The dermis is directly below the epidermis. The dermis is separated from the epidermis by a thin layer of tissue called the basement membrane. The dermis contains blood vessels and nerves. Below the dermis is a layer of fat called subcutaneous adipose tissue.
Squamous carcinoma in situ is a type of non-invasive skin cancer. Squamous carcinoma in situ starts from the squamous cells in the epidermis. Another name for squamous carcinoma in situ in the skin is Bowen’s disease. If left untreated, most tumours will eventually turn into an invasive type of cancer called squamous cell carcinoma.
In squamous carcinoma in situ, the tumour cells are seen only in the epidermis. In contrast, in squamous cell carcinoma, the tumour cells have broken through the basement membrane and entered the dermis below.
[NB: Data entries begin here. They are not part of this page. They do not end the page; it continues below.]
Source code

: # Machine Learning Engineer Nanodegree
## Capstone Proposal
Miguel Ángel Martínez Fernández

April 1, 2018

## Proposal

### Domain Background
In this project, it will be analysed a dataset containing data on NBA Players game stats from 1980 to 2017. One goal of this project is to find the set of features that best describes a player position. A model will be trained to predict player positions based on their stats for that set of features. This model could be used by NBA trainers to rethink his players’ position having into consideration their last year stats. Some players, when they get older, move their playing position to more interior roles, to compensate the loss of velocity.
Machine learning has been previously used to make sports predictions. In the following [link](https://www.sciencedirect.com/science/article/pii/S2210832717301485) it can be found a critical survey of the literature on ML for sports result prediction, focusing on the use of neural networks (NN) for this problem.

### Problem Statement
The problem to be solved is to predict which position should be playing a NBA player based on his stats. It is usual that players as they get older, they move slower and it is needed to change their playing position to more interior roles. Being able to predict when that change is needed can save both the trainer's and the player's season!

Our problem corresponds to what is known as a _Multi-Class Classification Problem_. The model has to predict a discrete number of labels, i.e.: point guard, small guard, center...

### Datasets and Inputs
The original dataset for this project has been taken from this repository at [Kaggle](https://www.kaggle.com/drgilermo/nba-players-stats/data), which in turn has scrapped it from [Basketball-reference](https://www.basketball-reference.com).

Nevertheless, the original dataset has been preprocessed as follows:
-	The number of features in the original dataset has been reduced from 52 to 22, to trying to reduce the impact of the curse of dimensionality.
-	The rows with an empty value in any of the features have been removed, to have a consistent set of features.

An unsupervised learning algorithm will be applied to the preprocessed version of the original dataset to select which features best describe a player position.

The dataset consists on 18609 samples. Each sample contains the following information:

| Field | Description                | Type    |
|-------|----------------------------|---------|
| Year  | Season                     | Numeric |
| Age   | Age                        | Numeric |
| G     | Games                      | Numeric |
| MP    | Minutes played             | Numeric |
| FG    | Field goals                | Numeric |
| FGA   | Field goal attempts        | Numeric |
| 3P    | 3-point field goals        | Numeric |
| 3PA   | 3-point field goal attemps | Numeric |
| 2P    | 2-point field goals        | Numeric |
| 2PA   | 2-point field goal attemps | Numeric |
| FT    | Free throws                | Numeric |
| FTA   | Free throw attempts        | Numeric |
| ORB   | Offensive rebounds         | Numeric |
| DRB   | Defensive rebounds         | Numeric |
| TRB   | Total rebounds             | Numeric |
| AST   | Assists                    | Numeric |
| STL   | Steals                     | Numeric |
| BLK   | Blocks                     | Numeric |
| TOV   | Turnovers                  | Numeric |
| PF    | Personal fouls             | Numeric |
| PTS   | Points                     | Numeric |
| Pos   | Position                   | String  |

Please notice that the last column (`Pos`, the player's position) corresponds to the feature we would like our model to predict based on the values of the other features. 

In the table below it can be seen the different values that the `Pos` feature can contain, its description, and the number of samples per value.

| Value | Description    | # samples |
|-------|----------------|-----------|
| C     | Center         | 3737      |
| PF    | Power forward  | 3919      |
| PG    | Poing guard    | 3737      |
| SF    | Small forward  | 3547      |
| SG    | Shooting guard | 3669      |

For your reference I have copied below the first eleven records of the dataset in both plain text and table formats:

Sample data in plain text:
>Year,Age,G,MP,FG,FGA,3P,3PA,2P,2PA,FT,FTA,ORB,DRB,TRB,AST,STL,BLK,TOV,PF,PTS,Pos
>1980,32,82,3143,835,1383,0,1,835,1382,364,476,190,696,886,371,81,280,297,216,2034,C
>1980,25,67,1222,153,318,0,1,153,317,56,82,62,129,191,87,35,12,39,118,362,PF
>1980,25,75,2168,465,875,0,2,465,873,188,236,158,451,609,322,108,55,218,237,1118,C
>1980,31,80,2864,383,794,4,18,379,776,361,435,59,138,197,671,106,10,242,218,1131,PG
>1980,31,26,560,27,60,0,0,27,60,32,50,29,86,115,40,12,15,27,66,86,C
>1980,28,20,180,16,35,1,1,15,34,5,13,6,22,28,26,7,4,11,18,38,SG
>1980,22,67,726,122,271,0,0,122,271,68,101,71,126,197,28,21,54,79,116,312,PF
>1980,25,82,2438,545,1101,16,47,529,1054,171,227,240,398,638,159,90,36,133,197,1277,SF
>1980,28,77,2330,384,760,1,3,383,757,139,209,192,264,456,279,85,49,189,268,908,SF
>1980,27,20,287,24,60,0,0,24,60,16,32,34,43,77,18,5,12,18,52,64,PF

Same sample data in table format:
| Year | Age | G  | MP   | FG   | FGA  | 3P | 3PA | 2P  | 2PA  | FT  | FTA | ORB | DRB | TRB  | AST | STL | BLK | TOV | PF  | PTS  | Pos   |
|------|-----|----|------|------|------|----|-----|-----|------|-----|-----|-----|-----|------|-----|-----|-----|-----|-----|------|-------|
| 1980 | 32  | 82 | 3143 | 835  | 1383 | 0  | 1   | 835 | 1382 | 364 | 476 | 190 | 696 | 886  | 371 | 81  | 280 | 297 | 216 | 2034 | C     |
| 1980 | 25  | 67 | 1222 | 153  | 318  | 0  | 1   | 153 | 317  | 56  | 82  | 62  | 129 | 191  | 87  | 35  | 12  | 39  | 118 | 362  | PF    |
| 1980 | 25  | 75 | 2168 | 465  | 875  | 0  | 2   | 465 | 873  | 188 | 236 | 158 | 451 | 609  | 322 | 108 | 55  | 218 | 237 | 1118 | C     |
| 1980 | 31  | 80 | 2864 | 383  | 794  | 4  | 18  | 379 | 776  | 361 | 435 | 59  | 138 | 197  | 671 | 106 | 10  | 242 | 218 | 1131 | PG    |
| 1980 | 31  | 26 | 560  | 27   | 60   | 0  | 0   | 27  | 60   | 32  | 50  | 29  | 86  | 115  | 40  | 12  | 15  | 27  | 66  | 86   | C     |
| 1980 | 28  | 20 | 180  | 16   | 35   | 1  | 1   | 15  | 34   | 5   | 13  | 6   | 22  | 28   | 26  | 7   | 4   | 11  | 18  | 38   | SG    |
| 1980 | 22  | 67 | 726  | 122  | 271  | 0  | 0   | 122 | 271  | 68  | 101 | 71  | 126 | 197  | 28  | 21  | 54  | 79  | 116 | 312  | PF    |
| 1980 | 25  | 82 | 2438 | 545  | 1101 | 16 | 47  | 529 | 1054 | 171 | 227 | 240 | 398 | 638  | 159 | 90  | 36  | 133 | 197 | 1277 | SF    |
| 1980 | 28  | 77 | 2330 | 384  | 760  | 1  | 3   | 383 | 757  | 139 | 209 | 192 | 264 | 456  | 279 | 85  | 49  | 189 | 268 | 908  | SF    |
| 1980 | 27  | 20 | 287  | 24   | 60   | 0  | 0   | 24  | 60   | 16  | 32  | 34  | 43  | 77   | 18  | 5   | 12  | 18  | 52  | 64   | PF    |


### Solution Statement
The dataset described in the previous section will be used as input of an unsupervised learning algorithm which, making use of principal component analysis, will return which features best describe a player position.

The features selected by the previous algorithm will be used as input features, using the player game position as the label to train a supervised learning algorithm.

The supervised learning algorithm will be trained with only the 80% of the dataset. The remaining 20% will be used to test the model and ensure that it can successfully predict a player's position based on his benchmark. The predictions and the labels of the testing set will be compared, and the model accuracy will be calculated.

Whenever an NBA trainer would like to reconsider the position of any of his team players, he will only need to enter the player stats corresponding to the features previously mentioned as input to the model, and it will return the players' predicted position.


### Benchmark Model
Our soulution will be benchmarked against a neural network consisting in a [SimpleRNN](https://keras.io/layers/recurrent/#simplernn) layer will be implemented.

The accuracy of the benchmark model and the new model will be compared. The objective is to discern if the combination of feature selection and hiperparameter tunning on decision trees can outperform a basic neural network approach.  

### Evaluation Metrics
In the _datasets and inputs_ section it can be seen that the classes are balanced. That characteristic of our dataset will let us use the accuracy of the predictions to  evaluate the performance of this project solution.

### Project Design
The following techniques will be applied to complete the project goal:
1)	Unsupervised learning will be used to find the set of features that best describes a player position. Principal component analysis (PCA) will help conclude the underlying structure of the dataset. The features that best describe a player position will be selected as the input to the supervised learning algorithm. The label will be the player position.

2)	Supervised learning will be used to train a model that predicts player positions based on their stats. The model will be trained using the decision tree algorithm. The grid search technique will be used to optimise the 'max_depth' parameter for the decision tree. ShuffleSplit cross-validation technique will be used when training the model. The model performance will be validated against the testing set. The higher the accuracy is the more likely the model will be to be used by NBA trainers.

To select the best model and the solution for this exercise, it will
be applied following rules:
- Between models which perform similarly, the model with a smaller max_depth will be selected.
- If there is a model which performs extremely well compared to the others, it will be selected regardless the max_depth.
The movement of tumour cells from the epidermis into the dermis is called invasion (see picture below).
Once tumour cells enter the dermis they are able to spread to other parts of the body such as lymph nodes. The movement of tumour cells from the tumour to a different part of the body is called metastasis.
Most tumours that occur in older adults develop as a result of the cells in the epidermis being damaged by UV light from the sun. Long-term exposure to UV radiation from tanning beds can cause similar damage. People who have immunosuppression due to organ transplantation or HIV infection are also at increased risk of developing squamous carcinoma in situ.
The diagnosis is usually made after a small tissue sample is removed in a procedure called a biopsy. The diagnosis can also be made after the entire tumour is removed in a procedure called an excision. If the diagnosis is made after a biopsy, your doctor will probably recommend a second surgical procedure to remove the rest of the tumour.
A margin is any tissue that was cut by the surgeon in order to remove the tumour from your body. Whenever possible, surgeons will try to cut tissue outside of the tumour to reduce the risk that any tumour cells will be left behind after the tumour is removed.
Your pathologist will carefully examine all the margins in your tissue sample to see how close the tumour cells are to the edge of the cut tissue. Margins will only be described in your report after the entire tumour has been removed.
A negative margin means there were no tumour cells at the very edge of the cut tissue. If all the margins are negative, most pathology reports will say how far the closest cancer cells were to a margin. The distance is usually described in millimetres.
A margin is considered positive when there are tumour cells at the very edge of the cut tissue. A positive margin is associated with a higher risk that the tumour will grow back (recur) in the same site after treatment.